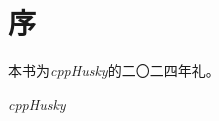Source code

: \chapter{序}
本书为\textit{cppHusky}的二〇二四年礼。\par
\begin{flushright}
\textit{cppHusky}\par
\end{flushright}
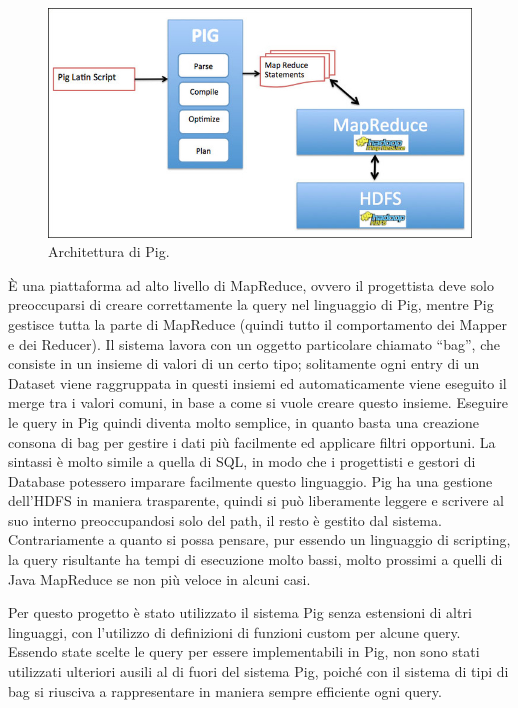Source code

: \documentclass[11pt]{article} %
\begin{document}
\begin{figure}[!ht]
  \caption{Architettura di Pig.}
  \centering
    \includegraphics[scale=0.6]{pig_architecture.jpg}
\end{figure}


 \`E una piattaforma ad alto livello di MapReduce, ovvero il progettista deve solo preoccuparsi di creare correttamente la query nel linguaggio di Pig, mentre Pig gestisce tutta la parte di MapReduce (quindi tutto il comportamento dei Mapper e dei Reducer). Il sistema lavora con un oggetto particolare chiamato ``bag'', che consiste in un insieme di valori di un certo tipo; solitamente ogni entry di un Dataset viene raggruppata in questi insiemi ed automaticamente viene eseguito il merge tra i valori comuni, in base a come si vuole creare questo insieme. Eseguire le query in Pig quindi diventa molto semplice, in quanto basta una creazione consona di bag per gestire i dati più facilmente ed applicare filtri opportuni.  La sintassi è molto simile a quella di SQL, in modo che i progettisti e gestori di Database potessero imparare facilmente questo linguaggio. Pig ha una gestione dell'HDFS in maniera trasparente, quindi si può liberamente leggere e scrivere al suo interno preoccupandosi solo del path, il resto è gestito dal sistema. Contrariamente a quanto si possa pensare, pur essendo un linguaggio di scripting, la query risultante ha tempi di esecuzione molto bassi, molto prossimi a quelli di Java MapReduce se non più veloce in alcuni casi.
 
 Per questo progetto è stato utilizzato il sistema Pig senza estensioni di altri linguaggi, con l'utilizzo di definizioni di funzioni custom per alcune query. Essendo state scelte le query per essere implementabili in Pig, non sono stati utilizzati ulteriori ausili al di fuori del sistema Pig, poiché con il sistema di tipi di bag si riusciva a rappresentare in maniera sempre efficiente ogni query.
\end{document}
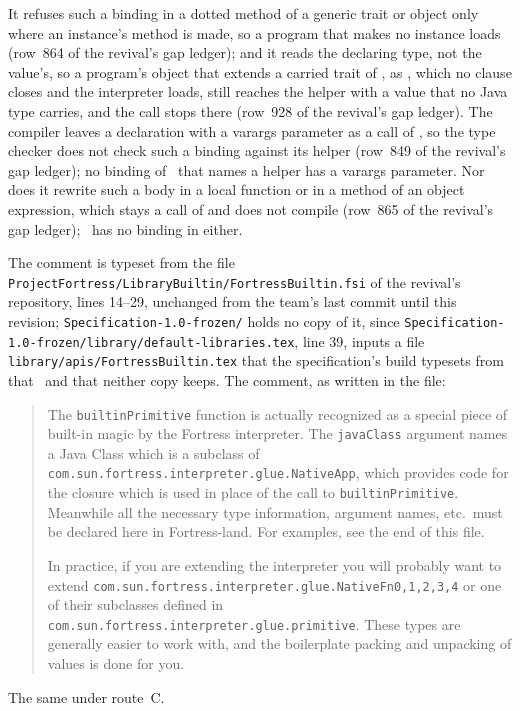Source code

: \begin{description}
It refuses such a binding in a dotted method of a generic trait or object only
where an instance's method is made, so a program that makes no instance loads
(row~864 of the revival's gap ledger); and it reads the declaring type, not the
value's, so a program's object that extends a carried trait of \library, as
, which no  clause closes and the
interpreter loads, still reaches the helper with a value that no Java type
carries, and the call stops there (row~928 of the revival's gap ledger).
The compiler leaves a declaration with a varargs parameter as a call of
, so the type checker does not check such a binding
against its helper (row~849 of the revival's gap ledger); no binding of
\library\ that names a helper has a varargs parameter.
Nor does it rewrite such a body in a local function or in a method of an object
expression, which stays a call of  and does not compile
(row~865 of the revival's gap ledger); \library\ has no binding in either.
\item[Original text] The comment is typeset from the file
\nolinkurl{ProjectFortress/LibraryBuiltin/FortressBuiltin.fsi} of the revival's
repository, lines 14--29, unchanged from the team's last commit until this
revision; \nolinkurl{Specification-1.0-frozen/} holds no copy of it, since
\nolinkurl{Specification-1.0-frozen/library/default-libraries.tex}, line 39,
inputs a file \nolinkurl{library/apis/FortressBuiltin.tex} that the
specification's build typesets from that \apiN\ and that neither copy keeps.
The comment, as written in the file:
\begin{quote}
The \texttt{builtinPrimitive} function is actually recognized as a special
piece of built-in magic by the Fortress interpreter.  The \texttt{javaClass}
argument names a Java Class which is a subclass of
\texttt{com.sun.fortress.interpreter.glue.NativeApp}, which provides code
for the closure which is used in place of the call to
\texttt{builtinPrimitive}.  Meanwhile all the necessary type information,
argument names, etc.\ must be declared here in Fortress-land.  For
examples, see the end of this file.

In practice, if you are extending the interpreter you will probably
want to extend \texttt{com.sun.fortress.interpreter.glue.NativeFn0,1,2,3,4}
or one of their subclasses defined in
\texttt{com.sun.fortress.interpreter.glue.primitive}.  These types are
generally easier to work with, and the boilerplate packing and
unpacking of values is done for you.
\end{quote}
\item[Route C] The same under route~C.
\end{description}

——————————

=== Exercise requirements ===
Please write out all the data word for word, but keep every picture out.

=== Written solution ===
Source code

: \chapter{序}
本书为\textit{cppHusky}的二〇二四年礼。\par
\begin{flushright}
\textit{cppHusky}\par
\end{flushright}
Source code

: \documentclass[11pt]{article} %
\begin{document}
\begin{figure}[!ht]
  \caption{Architettura di Pig.}
  \centering
    \includegraphics[scale=0.6]{pig_architecture.jpg}
\end{figure}


 \`E una piattaforma ad alto livello di MapReduce, ovvero il progettista deve solo preoccuparsi di creare correttamente la query nel linguaggio di Pig, mentre Pig gestisce tutta la parte di MapReduce (quindi tutto il comportamento dei Mapper e dei Reducer). Il sistema lavora con un oggetto particolare chiamato ``bag'', che consiste in un insieme di valori di un certo tipo; solitamente ogni entry di un Dataset viene raggruppata in questi insiemi ed automaticamente viene eseguito il merge tra i valori comuni, in base a come si vuole creare questo insieme. Eseguire le query in Pig quindi diventa molto semplice, in quanto basta una creazione consona di bag per gestire i dati più facilmente ed applicare filtri opportuni.  La sintassi è molto simile a quella di SQL, in modo che i progettisti e gestori di Database potessero imparare facilmente questo linguaggio. Pig ha una gestione dell'HDFS in maniera trasparente, quindi si può liberamente leggere e scrivere al suo interno preoccupandosi solo del path, il resto è gestito dal sistema. Contrariamente a quanto si possa pensare, pur essendo un linguaggio di scripting, la query risultante ha tempi di esecuzione molto bassi, molto prossimi a quelli di Java MapReduce se non più veloce in alcuni casi.
 
 Per questo progetto è stato utilizzato il sistema Pig senza estensioni di altri linguaggi, con l'utilizzo di definizioni di funzioni custom per alcune query. Essendo state scelte le query per essere implementabili in Pig, non sono stati utilizzati ulteriori ausili al di fuori del sistema Pig, poiché con il sistema di tipi di bag si riusciva a rappresentare in maniera sempre efficiente ogni query.
\end{document}
Source code

: \begin{description}
It refuses such a binding in a dotted method of a generic trait or object only
where an instance's method is made, so a program that makes no instance loads
(row~864 of the revival's gap ledger); and it reads the declaring type, not the
value's, so a program's object that extends a carried trait of \library, as
, which no  clause closes and the
interpreter loads, still reaches the helper with a value that no Java type
carries, and the call stops there (row~928 of the revival's gap ledger).
The compiler leaves a declaration with a varargs parameter as a call of
, so the type checker does not check such a binding
against its helper (row~849 of the revival's gap ledger); no binding of
\library\ that names a helper has a varargs parameter.
Nor does it rewrite such a body in a local function or in a method of an object
expression, which stays a call of  and does not compile
(row~865 of the revival's gap ledger); \library\ has no binding in either.
\item[Original text] The comment is typeset from the file
\nolinkurl{ProjectFortress/LibraryBuiltin/FortressBuiltin.fsi} of the revival's
repository, lines 14--29, unchanged from the team's last commit until this
revision; \nolinkurl{Specification-1.0-frozen/} holds no copy of it, since
\nolinkurl{Specification-1.0-frozen/library/default-libraries.tex}, line 39,
inputs a file \nolinkurl{library/apis/FortressBuiltin.tex} that the
specification's build typesets from that \apiN\ and that neither copy keeps.
The comment, as written in the file:
\begin{quote}
The \texttt{builtinPrimitive} function is actually recognized as a special
piece of built-in magic by the Fortress interpreter.  The \texttt{javaClass}
argument names a Java Class which is a subclass of
\texttt{com.sun.fortress.interpreter.glue.NativeApp}, which provides code
for the closure which is used in place of the call to
\texttt{builtinPrimitive}.  Meanwhile all the necessary type information,
argument names, etc.\ must be declared here in Fortress-land.  For
examples, see the end of this file.

In practice, if you are extending the interpreter you will probably
want to extend \texttt{com.sun.fortress.interpreter.glue.NativeFn0,1,2,3,4}
or one of their subclasses defined in
\texttt{com.sun.fortress.interpreter.glue.primitive}.  These types are
generally easier to work with, and the boilerplate packing and
unpacking of values is done for you.
\end{quote}
\item[Route C] The same under route~C.
\end{description}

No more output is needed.